**EXERCISE DIRECTIONS:** Take from the material every line that contains the word "네트워크의".

**PROVIDED MATERIAL:**
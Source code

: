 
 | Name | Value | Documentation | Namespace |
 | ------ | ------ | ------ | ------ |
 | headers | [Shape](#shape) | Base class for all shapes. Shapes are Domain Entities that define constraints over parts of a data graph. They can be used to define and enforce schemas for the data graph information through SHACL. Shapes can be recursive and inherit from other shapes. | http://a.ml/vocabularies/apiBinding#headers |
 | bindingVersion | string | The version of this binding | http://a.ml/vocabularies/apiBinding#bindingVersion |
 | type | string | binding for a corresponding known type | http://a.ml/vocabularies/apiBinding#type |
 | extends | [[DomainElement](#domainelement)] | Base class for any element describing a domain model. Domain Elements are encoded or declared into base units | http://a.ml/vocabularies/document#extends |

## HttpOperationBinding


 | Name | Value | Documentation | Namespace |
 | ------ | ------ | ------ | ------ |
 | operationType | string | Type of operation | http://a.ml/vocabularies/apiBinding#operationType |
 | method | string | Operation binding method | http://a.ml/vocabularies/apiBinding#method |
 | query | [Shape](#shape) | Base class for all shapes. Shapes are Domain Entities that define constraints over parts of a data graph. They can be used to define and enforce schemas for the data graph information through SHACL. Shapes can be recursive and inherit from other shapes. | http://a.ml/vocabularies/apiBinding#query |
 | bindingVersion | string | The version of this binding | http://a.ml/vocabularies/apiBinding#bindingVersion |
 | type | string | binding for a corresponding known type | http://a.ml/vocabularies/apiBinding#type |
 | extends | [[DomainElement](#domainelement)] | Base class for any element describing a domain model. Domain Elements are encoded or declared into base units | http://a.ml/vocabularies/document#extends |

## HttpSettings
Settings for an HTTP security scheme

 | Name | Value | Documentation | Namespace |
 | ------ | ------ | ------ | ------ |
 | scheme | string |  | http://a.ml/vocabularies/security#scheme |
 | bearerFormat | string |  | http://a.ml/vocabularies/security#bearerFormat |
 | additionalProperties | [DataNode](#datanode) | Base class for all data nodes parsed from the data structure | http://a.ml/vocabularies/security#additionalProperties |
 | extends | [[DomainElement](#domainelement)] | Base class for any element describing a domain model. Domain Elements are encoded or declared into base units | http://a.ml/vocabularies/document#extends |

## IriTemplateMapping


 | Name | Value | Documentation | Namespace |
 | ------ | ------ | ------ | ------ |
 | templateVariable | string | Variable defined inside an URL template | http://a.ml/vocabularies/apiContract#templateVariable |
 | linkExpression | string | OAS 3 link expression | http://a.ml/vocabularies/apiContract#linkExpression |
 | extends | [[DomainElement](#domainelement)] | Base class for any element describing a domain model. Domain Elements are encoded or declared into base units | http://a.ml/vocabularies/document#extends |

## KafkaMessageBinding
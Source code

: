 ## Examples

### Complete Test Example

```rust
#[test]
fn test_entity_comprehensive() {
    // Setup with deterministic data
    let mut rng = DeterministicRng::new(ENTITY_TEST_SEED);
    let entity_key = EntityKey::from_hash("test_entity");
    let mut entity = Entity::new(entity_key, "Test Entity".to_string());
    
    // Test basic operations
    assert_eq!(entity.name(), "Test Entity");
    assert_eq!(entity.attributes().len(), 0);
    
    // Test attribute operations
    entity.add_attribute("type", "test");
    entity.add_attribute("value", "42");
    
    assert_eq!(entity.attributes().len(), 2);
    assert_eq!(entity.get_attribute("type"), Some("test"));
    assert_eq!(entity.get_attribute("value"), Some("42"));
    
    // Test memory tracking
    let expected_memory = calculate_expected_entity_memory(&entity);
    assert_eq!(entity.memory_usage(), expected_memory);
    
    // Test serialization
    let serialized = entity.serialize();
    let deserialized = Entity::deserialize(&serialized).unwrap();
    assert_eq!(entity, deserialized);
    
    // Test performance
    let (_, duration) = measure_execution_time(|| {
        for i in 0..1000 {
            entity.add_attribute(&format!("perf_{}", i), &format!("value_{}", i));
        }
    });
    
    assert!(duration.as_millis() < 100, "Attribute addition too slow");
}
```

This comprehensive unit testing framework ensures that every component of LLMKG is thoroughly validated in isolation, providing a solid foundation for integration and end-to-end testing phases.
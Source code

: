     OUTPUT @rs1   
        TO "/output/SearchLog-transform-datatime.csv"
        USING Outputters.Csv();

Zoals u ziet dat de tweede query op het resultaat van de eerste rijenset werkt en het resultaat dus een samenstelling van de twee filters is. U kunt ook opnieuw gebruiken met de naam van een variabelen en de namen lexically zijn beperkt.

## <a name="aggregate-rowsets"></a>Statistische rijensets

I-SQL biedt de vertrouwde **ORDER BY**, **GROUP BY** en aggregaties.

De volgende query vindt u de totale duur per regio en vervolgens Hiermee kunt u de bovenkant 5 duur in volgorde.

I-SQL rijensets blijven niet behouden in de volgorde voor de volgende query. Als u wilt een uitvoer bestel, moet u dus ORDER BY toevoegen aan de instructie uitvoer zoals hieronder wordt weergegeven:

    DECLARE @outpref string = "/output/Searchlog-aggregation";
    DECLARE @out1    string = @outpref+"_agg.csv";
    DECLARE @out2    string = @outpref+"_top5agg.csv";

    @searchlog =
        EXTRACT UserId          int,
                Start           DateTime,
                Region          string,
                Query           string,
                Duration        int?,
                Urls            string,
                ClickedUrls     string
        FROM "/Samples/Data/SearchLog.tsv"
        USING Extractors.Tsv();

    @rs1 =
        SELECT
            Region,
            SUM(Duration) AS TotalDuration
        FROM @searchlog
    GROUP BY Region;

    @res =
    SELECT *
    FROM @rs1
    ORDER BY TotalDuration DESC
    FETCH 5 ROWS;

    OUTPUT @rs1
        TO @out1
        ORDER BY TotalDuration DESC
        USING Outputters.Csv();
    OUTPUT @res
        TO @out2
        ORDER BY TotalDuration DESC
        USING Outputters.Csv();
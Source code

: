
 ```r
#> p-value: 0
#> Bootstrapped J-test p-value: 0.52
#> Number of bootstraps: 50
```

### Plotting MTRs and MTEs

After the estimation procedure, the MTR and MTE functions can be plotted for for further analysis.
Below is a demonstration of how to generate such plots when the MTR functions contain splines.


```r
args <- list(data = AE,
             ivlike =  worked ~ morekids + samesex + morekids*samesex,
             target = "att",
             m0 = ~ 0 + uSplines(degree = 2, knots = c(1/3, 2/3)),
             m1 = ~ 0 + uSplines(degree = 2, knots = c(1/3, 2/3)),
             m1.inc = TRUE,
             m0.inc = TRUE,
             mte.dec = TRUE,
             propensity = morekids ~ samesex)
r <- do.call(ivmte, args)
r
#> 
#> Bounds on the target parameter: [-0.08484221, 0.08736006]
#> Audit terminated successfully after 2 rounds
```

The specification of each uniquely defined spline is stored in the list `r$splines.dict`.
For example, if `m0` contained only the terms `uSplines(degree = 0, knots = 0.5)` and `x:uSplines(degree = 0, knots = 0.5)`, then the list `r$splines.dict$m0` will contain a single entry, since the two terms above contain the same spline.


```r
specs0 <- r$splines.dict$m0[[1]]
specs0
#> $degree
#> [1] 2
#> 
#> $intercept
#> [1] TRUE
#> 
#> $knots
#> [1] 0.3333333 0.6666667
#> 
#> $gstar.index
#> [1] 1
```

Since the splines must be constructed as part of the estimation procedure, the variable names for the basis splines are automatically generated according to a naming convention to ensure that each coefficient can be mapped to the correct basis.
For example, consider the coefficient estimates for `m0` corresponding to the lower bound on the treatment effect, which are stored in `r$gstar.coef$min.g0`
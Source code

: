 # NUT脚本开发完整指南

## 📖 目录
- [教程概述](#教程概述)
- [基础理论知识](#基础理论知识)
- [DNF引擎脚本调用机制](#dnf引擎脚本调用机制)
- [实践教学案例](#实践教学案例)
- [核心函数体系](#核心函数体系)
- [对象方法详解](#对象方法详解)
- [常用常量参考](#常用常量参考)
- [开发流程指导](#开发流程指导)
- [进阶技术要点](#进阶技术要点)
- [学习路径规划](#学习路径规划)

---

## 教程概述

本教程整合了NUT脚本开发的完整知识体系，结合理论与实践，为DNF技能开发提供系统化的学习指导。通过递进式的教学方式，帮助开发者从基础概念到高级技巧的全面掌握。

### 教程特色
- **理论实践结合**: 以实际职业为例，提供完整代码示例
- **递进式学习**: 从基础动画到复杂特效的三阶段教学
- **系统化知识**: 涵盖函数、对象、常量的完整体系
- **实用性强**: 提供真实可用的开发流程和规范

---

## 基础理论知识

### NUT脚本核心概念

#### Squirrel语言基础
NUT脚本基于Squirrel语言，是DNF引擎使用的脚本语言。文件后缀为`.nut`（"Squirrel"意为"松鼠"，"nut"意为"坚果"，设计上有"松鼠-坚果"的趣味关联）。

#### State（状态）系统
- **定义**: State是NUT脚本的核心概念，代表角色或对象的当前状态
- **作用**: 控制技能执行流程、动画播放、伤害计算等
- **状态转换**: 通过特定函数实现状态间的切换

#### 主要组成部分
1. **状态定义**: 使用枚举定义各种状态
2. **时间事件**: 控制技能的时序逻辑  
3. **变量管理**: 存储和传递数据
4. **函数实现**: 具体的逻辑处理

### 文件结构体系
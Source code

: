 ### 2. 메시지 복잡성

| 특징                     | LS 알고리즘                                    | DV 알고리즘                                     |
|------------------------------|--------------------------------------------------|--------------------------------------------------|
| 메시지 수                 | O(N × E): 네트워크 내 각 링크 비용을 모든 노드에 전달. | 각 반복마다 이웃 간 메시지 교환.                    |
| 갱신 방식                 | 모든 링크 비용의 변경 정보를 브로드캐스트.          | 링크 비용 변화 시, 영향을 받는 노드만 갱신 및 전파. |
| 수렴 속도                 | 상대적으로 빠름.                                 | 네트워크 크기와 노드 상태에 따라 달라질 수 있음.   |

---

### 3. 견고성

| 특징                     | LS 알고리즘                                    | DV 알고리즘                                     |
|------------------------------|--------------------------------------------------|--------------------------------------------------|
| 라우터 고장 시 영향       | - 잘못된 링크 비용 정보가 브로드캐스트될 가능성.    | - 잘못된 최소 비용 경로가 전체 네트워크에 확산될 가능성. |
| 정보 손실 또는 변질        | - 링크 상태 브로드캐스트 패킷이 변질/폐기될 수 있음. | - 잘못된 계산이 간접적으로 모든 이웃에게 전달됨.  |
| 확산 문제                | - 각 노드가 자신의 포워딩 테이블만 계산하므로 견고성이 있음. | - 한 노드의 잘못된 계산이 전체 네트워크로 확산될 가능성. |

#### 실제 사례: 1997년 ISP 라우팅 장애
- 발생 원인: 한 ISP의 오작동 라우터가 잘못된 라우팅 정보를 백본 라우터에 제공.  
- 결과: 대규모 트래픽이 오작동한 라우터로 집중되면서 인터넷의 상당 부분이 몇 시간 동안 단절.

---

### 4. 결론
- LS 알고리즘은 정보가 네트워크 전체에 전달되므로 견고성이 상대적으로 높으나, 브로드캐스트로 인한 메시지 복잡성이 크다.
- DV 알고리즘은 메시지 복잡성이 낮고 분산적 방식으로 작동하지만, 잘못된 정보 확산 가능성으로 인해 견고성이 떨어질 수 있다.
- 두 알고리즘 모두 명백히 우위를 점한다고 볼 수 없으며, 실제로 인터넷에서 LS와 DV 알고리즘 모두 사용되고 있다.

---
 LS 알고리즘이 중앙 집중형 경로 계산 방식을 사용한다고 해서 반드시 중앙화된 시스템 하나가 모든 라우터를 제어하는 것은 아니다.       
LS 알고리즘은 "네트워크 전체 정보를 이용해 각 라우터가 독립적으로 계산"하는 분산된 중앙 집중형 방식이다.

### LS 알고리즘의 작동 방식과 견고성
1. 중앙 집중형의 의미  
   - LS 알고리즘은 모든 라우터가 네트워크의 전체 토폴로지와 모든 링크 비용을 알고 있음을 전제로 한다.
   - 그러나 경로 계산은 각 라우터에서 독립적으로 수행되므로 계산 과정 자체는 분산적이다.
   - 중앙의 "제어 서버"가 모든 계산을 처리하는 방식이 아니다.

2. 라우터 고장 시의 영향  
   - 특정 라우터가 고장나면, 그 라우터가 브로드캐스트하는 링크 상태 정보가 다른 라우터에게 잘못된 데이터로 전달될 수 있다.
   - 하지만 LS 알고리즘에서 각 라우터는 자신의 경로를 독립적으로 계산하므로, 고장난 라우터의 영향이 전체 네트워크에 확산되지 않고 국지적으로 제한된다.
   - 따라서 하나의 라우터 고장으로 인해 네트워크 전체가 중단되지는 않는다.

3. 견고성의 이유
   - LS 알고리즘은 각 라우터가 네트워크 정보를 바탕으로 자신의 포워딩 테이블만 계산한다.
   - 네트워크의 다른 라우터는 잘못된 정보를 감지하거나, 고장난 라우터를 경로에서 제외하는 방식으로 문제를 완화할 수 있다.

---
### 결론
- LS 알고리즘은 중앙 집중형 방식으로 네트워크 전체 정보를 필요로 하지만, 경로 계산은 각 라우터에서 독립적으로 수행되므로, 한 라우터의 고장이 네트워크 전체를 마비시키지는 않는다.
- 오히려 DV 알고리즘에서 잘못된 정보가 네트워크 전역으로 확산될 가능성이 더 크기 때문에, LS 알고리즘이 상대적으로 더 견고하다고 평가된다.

**WORKED SOLUTION:**
   - LS 알고리즘은 모든 라우터가 네트워크의 전체 토폴로지와 모든 링크 비용을 알고 있음을 전제로 한다.
   - 네트워크의 다른 라우터는 잘못된 정보를 감지하거나, 고장난 라우터를 경로에서 제외하는 방식으로 문제를 완화할 수 있다.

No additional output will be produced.